§ **Try it**
Go through the records and show each line where the word "from" occurs.

§ **Information provided**
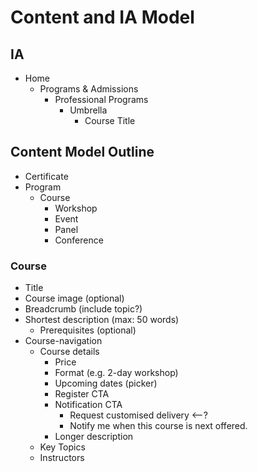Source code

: # Content and IA Model

## IA

* Home
  * Programs & Admissions
    * Professional Programs
      * Umbrella
        * Course Title

## Content Model Outline

* Certificate
* Program
  * Course
    * Workshop
    * Event
    * Panel
    * Conference

### Course

* Title
* Course image \(optional\)
* Breadcrumb \(include topic?\)
* Shortest description \(max: 50 words\)
  * Prerequisites \(optional\)
* Course-navigation
  * Course details
    * Price
    * Format \(e.g. 2-day workshop\)
    * Upcoming dates \(picker\)
    * Register CTA
    * Notification CTA
      * Request customised delivery &lt;--?
      * Notify me when this course is next offered.
    * Longer description
  * Key Topics
  * Instructors

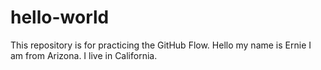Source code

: # hello-world
This repository is for practicing the GitHub Flow.
  Hello my name is Ernie I am from Arizona. I live in California.
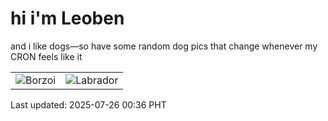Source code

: # hi i'm Leoben

and i like dogs—so have some random dog pics that change whenever my CRON feels like it

|  |  |
|--------|----------|
| ![Borzoi](https://random-dog-vercel.vercel.app/api/random-borzoi?v=1753461375) | ![Labrador](https://random-dog-vercel.vercel.app/api/random-labrador?v=1753461375) |

Last updated: 2025-07-26 00:36 PHT
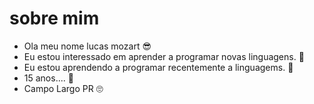# sobre mim 

- Ola meu nome lucas mozart :sunglasses:
- Eu estou interessado em aprender a programar novas linguagens. :disguised_face:
- Eu estou aprendendo a programar recentemente a linguagems.  🤯
- 15 anos.... :cowboy_hat_face: 
- Campo Largo PR  :roll_eyes:

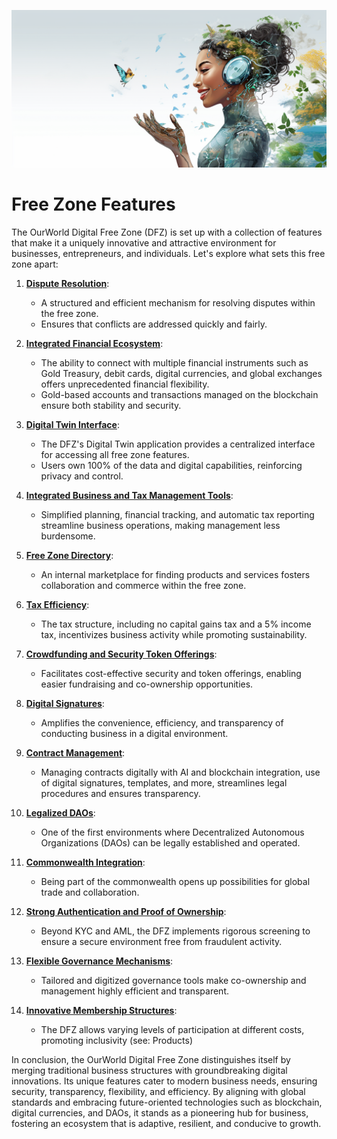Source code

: ![](img/features.png)

# Free Zone Features

The OurWorld Digital Free Zone (DFZ) is set up with a collection of features that make it a uniquely innovative and attractive environment for businesses, entrepreneurs, and individuals. Let's explore what sets this free zone apart:

1. **[Dispute Resolution](1_dispute_resolution.md)**:
   * A structured and efficient mechanism for resolving disputes within the free zone.
   * Ensures that conflicts are addressed quickly and fairly.

2. **[Integrated Financial Ecosystem]((2_financial_system.md))**:
   * The ability to connect with multiple financial instruments such as Gold Treasury, debit cards, digital currencies, and global exchanges offers unprecedented financial flexibility.
   * Gold-based accounts and transactions managed on the blockchain ensure both stability and security.

3. **[Digital Twin Interface]((3_feature_digital_twin.md))**:
   * The DFZ's Digital Twin application provides a centralized interface for accessing all free zone features.
   * Users own 100% of the data and digital capabilities, reinforcing privacy and control.

4. **[Integrated Business and Tax Management Tools]((4_biz_mgmt_tool.md))**:
   * Simplified planning, financial tracking, and automatic tax reporting streamline business operations, making management less burdensome.

5. **[Free Zone Directory]((5_directory.md))**:
   * An internal marketplace for finding products and services fosters collaboration and commerce within the free zone.

6. **[Tax Efficiency]((6_tax_efficiency.md))**:
   * The tax structure, including no capital gains tax and a 5% income tax, incentivizes business activity while promoting sustainability.

7. **[Crowdfunding and Security Token Offerings]((7_security_token_offerings.md))**:
   * Facilitates cost-effective security and token offerings, enabling easier fundraising and co-ownership opportunities.

8. **[Digital Signatures](8_digital_signatures.md)**:
   *  Amplifies the convenience, efficiency, and transparency of conducting business in a digital environment.

9. **[Contract Management](9_contract_mgmt.md)**:
   * Managing contracts digitally with AI and blockchain integration, use of digital signatures, templates, and more, streamlines legal procedures and ensures transparency.

10. **[Legalized DAOs](10_legal_dao.md)**:
    * One of the first environments where Decentralized Autonomous Organizations (DAOs) can be legally established and operated.

11. **[Commonwealth Integration](11_common_wealth.md)**:
    * Being part of the commonwealth opens up possibilities for global trade and collaboration.

12. **[Strong Authentication and Proof of Ownership](12_beyond_kyc.md)**:
    * Beyond KYC and AML, the DFZ implements rigorous screening to ensure a secure environment free from fraudulent activity.

13. **[Flexible Governance Mechanisms](13_governance.md)**:
    * Tailored and digitized governance tools make co-ownership and management highly efficient and transparent.
    
14. **[Innovative Membership Structures](/products/products.md)**:
    * The DFZ allows varying levels of participation at different costs, promoting inclusivity (see: Products)

In conclusion, the OurWorld Digital Free Zone distinguishes itself by merging traditional business structures with groundbreaking digital innovations. Its unique features cater to modern business needs, ensuring security, transparency, flexibility, and efficiency. By aligning with global standards and embracing future-oriented technologies such as blockchain, digital currencies, and DAOs, it stands as a pioneering hub for business, fostering an ecosystem that is adaptive, resilient, and conducive to growth.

§ **Answer box**
  Hello my name is Ernie I am from Arizona. I live in California.
    * Beyond KYC and AML, the DFZ implements rigorous screening to ensure a secure environment free from fraudulent activity.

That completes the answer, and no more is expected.